Node name Public IP address Internal IP address
node1 157.230.42.174 10.104.0.7
node2 68.183.177.183 10.104.0.2
node3 165.22.62.167 10.104.0.8
HAProxy-demo 134.209.111.138 10.104.0.6

Note

We recommend not to expose the hosts/nodes where Patroni / etcd / PostgreSQL are running to public networks due to security risks. Use Firewalls, Virtual networks, subnets or the like to protect the database hosts from any kind of attack.

Initial setup

Configure every node.

Set up hostnames in the /etc/hosts file

It’s not necessary to have name resolution, but it makes the whole setup more readable and less error prone. Here, instead of configuring a DNS, we use a local name resolution by updating the file /etc/hosts. By resolving their hostnames to their IP addresses, we make the nodes aware of each other’s names and allow their seamless communication.

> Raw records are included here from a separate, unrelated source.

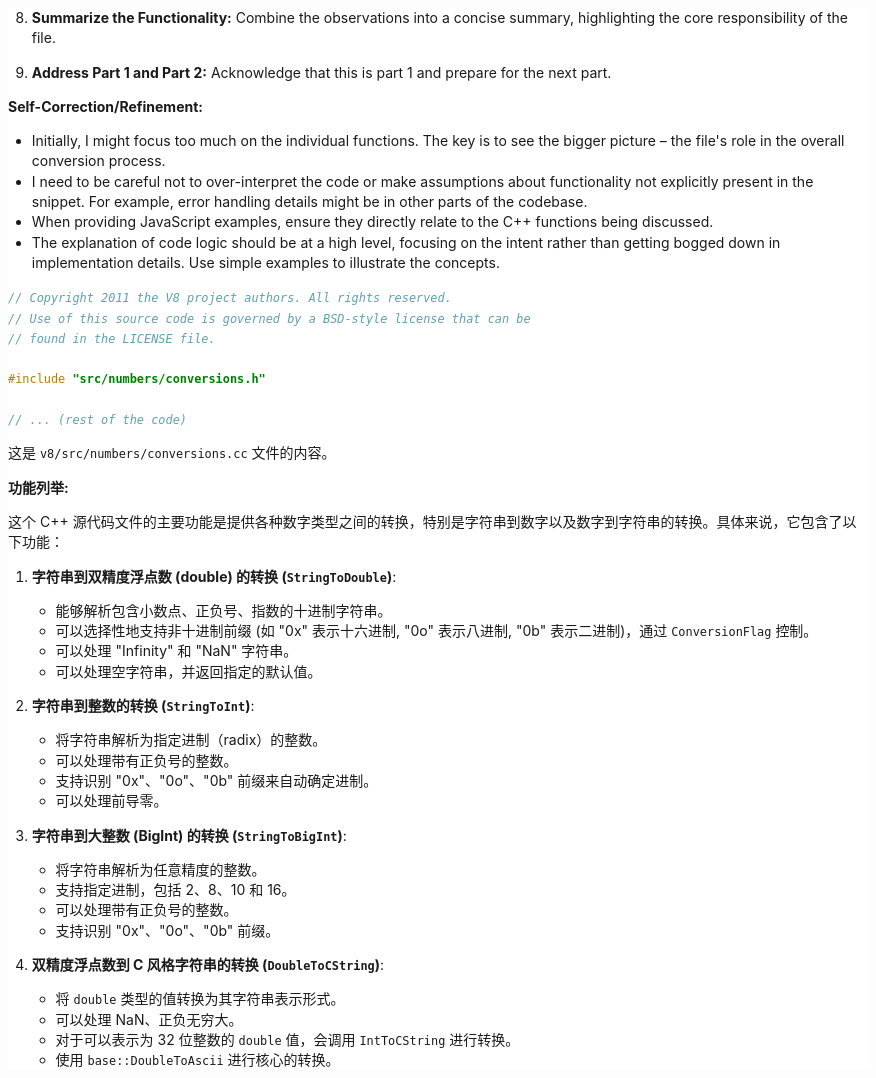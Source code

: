 8. **Summarize the Functionality:**  Combine the observations into a concise summary, highlighting the core responsibility of the file.

9. **Address Part 1 and Part 2:** Acknowledge that this is part 1 and prepare for the next part.

**Self-Correction/Refinement:**

* Initially, I might focus too much on the individual functions. The key is to see the bigger picture – the file's role in the overall conversion process.
* I need to be careful not to over-interpret the code or make assumptions about functionality not explicitly present in the snippet. For example, error handling details might be in other parts of the codebase.
* When providing JavaScript examples, ensure they directly relate to the C++ functions being discussed.
* The explanation of code logic should be at a high level, focusing on the intent rather than getting bogged down in implementation details. Use simple examples to illustrate the concepts.
```cpp
// Copyright 2011 the V8 project authors. All rights reserved.
// Use of this source code is governed by a BSD-style license that can be
// found in the LICENSE file.

#include "src/numbers/conversions.h"

// ... (rest of the code)
```

这是 `v8/src/numbers/conversions.cc` 文件的内容。

**功能列举:**

这个 C++ 源代码文件的主要功能是提供各种数字类型之间的转换，特别是字符串到数字以及数字到字符串的转换。具体来说，它包含了以下功能：

1. **字符串到双精度浮点数 (double) 的转换 (`StringToDouble`)**:
   - 能够解析包含小数点、正负号、指数的十进制字符串。
   - 可以选择性地支持非十进制前缀 (如 "0x" 表示十六进制, "0o" 表示八进制, "0b" 表示二进制)，通过 `ConversionFlag` 控制。
   - 可以处理 "Infinity" 和 "NaN" 字符串。
   - 可以处理空字符串，并返回指定的默认值。

2. **字符串到整数的转换 (`StringToInt`)**:
   - 将字符串解析为指定进制（radix）的整数。
   - 可以处理带有正负号的整数。
   - 支持识别 "0x"、"0o"、"0b" 前缀来自动确定进制。
   - 可以处理前导零。

3. **字符串到大整数 (BigInt) 的转换 (`StringToBigInt`)**:
   - 将字符串解析为任意精度的整数。
   - 支持指定进制，包括 2、8、10 和 16。
   - 可以处理带有正负号的整数。
   - 支持识别 "0x"、"0o"、"0b" 前缀。

4. **双精度浮点数到 C 风格字符串的转换 (`DoubleToCString`)**:
   - 将 `double` 类型的值转换为其字符串表示形式。
   - 可以处理 NaN、正负无穷大。
   - 对于可以表示为 32 位整数的 `double` 值，会调用 `IntToCString` 进行转换。
   - 使用 `base::DoubleToAscii` 进行核心的转换。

  1. Set up the hostname for the node

    $ sudo hostnamectl set-hostname node1
    
  2. Modify the /etc/hosts file to include the hostnames and IP addresses of the remaining nodes. Add the following at the end of the /etc/hosts file on all nodes:

    # Cluster IP and names 
    10.104.0.1 node1 
    10.104.0.2 node2 
    10.104.0.3 node3
    
  1. Set up the hostname for the node

    $ sudo hostnamectl set-hostname node2
    
  2. Modify the /etc/hosts file to include the hostnames and IP addresses of the remaining nodes. Add the following at the end of the /etc/hosts file on all nodes:

    # Cluster IP and names 
    10.104.0.1 node1 
    10.104.0.2 node2 
    10.104.0.3 node3
    
  1. Set up the hostname for the node

    $ sudo hostnamectl set-hostname node3
    
  2. Modify the /etc/hosts file to include the hostnames and IP addresses of the remaining nodes. Add the following at the end of the /etc/hosts file on all nodes:

    # Cluster IP and names 
    10.104.0.1 node1 
    10.104.0.2 node2 
    10.104.0.3 node3
    
  1. Set up the hostname for the node

    $ sudo hostnamectl set-hostname HAProxy-demo
    
  2. Modify the /etc/hosts file. The HAProxy instance should have the name resolution for all the three nodes in its /etc/hosts file. Add the following lines at the end of the file:

    # Cluster IP and names
    10.104.0.6 HAProxy-demo
    10.104.0.1 node1
    10.104.0.2 node2
    10.104.0.3 node3
    

Install the software

Run the following commands on node1, node2 and node3:

  1. Install Percona Distribution for PostgreSQL

    • Disable the upstream postgresql-16 package.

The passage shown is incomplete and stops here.